** DATA SECTION **
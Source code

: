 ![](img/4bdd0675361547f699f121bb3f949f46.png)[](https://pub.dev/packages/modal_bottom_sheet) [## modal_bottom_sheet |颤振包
==
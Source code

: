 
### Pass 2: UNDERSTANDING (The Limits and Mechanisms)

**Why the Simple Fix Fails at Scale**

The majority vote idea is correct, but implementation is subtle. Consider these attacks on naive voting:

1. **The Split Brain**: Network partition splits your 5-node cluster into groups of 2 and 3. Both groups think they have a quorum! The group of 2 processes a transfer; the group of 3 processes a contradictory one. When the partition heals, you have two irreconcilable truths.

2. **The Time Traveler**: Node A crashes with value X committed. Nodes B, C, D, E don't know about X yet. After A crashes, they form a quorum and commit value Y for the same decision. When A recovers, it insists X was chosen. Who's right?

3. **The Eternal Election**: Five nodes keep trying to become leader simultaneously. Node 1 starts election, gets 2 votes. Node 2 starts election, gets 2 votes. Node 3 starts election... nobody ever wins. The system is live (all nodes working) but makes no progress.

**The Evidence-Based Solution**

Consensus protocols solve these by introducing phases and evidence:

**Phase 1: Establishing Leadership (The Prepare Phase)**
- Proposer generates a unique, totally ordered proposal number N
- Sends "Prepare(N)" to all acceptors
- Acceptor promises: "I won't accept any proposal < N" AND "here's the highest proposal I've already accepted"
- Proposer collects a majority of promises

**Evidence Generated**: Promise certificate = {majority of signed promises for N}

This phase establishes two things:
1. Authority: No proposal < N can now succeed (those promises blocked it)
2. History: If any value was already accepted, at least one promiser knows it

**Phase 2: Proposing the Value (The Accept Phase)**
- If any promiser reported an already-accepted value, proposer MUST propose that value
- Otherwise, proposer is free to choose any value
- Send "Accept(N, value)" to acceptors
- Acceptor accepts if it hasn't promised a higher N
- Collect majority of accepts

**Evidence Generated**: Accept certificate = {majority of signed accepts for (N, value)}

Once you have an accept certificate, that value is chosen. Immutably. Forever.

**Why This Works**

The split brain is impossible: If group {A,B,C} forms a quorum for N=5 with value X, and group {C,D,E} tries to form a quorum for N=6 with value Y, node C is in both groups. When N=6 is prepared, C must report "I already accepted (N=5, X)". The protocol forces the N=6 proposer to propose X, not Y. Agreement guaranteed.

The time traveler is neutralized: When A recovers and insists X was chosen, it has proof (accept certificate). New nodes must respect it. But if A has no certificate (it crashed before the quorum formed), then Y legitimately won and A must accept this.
...
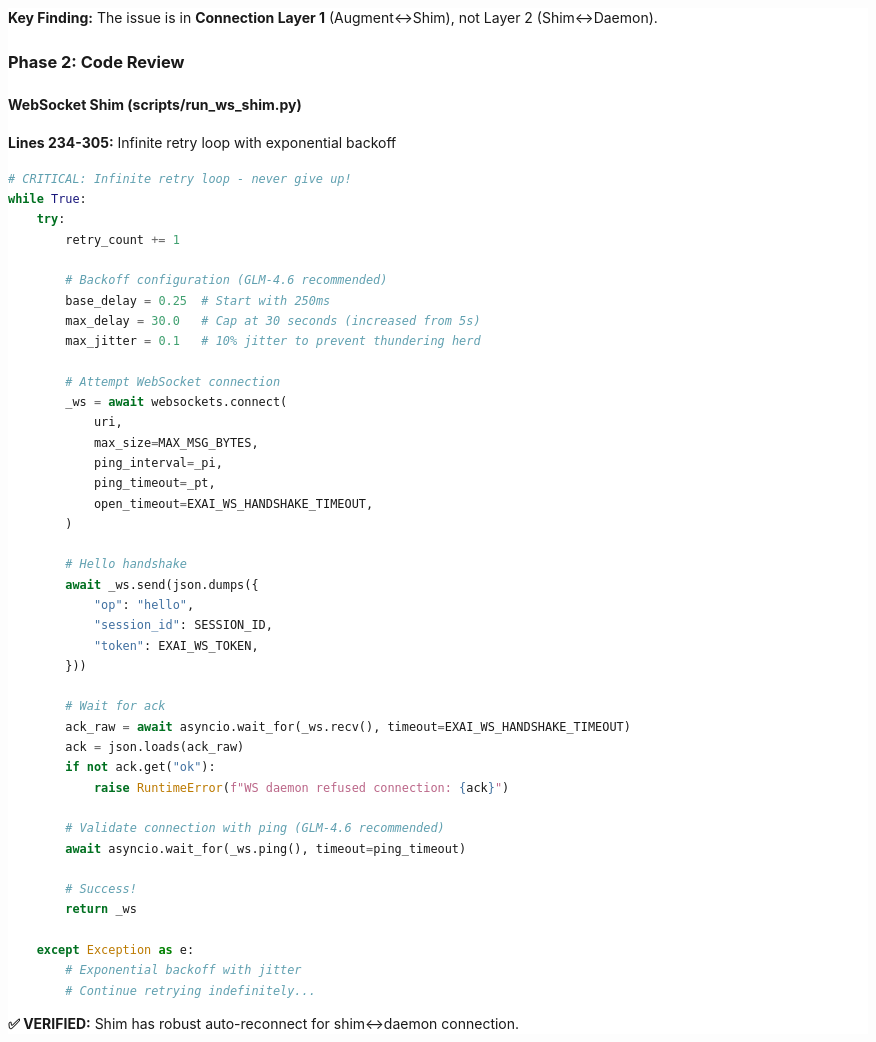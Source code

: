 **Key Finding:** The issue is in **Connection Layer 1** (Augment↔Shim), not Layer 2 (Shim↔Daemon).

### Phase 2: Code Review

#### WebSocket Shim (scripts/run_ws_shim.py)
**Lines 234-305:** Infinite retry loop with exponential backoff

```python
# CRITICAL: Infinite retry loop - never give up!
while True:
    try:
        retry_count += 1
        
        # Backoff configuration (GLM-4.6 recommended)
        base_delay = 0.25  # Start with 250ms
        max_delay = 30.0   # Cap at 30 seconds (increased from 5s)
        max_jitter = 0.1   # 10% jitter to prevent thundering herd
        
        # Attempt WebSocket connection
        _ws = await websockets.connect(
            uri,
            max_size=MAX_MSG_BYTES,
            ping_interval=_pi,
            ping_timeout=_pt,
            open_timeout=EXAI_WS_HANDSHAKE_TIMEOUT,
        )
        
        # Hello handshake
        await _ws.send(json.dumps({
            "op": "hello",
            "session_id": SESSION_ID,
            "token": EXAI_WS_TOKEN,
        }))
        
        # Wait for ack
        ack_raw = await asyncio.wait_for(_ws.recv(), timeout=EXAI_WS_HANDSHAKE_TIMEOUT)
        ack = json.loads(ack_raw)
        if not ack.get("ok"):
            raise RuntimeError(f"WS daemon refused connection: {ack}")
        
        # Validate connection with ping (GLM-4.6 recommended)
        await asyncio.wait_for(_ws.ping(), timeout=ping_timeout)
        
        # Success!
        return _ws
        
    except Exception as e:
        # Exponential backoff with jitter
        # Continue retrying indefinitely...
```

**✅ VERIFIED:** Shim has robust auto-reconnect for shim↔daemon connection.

** YOUR OBJECTIVE **
Look for the word "promises" throughout the material above and copy every line that has it.

** TASK SOLUTION **
- Acceptor promises: "I won't accept any proposal < N" AND "here's the highest proposal I've already accepted"
- Proposer collects a majority of promises
**Evidence Generated**: Promise certificate = {majority of signed promises for N}
1. Authority: No proposal < N can now succeed (those promises blocked it)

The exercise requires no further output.